Seven senses: expanding the human brain’s capacity beyond traditional limits.

For centuries, we took for granted that we can process the world through five senses. But a new study suggests that this number could be the wrong limit. According to a mathematical model developed by Russian researchers, the brain could work in seven dimensions if it could process the world through seven senses.

### A brain working in seven dimensions
![Seven senses, not five. The surprising theory that redefines the limits of the human brain](https://en.gizmodo.com/app/uploads/2025/10/Untitled-design-29-7.jpg)

In Russia, a team of scientists has modeled the functioning of human memory as a multidimensional conceptual space. In this framework, each memory or concept is represented as an “engram”: a set of neurons that encode information about what we perceive, feel, or think.

They discovered that the human brain would be more efficient if these engrams were organized in seven dimensions. In simple terms, it would mean that the mind could retain and process more information if it had two additional senses beyond the five we know.

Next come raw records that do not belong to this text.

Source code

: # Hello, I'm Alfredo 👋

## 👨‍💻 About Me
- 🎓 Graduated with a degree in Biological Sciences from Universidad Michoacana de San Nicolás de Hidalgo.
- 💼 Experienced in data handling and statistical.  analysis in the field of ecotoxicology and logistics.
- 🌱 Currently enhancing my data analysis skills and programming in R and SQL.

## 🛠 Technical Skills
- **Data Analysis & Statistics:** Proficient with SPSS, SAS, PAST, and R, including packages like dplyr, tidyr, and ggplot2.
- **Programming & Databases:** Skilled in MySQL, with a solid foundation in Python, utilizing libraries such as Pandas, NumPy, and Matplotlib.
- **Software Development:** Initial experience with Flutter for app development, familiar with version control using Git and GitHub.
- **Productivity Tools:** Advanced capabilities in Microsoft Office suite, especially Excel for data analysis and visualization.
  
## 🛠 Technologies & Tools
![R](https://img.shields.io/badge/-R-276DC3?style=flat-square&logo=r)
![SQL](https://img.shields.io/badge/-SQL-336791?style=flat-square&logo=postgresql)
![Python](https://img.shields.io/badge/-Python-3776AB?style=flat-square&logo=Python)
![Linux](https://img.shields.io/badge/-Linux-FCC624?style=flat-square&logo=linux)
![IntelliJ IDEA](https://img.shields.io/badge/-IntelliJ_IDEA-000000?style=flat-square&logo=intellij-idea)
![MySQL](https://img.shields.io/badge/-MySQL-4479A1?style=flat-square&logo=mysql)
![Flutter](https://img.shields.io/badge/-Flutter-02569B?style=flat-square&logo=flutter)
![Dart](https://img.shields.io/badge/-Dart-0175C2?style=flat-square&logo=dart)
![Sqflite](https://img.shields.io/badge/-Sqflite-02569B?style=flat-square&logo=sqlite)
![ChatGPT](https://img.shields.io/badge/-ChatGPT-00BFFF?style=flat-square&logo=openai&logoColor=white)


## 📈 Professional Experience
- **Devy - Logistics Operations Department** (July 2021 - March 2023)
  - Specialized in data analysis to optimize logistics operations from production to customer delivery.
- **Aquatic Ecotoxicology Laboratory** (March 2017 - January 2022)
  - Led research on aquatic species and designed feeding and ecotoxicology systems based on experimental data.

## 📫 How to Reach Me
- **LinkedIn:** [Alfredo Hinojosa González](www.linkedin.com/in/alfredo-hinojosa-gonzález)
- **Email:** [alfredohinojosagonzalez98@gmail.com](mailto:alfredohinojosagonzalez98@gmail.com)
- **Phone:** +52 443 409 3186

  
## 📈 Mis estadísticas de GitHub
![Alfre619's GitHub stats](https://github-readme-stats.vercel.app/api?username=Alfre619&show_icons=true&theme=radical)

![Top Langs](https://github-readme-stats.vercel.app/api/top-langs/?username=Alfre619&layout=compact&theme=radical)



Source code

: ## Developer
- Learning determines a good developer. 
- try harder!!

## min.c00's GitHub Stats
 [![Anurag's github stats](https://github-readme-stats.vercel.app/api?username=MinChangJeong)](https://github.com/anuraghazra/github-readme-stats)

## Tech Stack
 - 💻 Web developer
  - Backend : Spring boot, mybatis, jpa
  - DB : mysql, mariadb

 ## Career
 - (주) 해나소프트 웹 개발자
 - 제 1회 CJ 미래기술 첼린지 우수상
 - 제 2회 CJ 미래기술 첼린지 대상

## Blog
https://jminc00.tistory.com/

### Beyond the traditional five senses
Those are the pillars of our perception, but not the only ones possible. The Skoltech model suggests that the brain could achieve greater cognitive efficiency by adding new sensory pathways that expand the understanding of the environment.

Among the theoretical possibilities suggested by the researchers are the ability to detect energy changes in the environment, or even a perception of the Earth’s magnetic field, similar to that used by migratory birds.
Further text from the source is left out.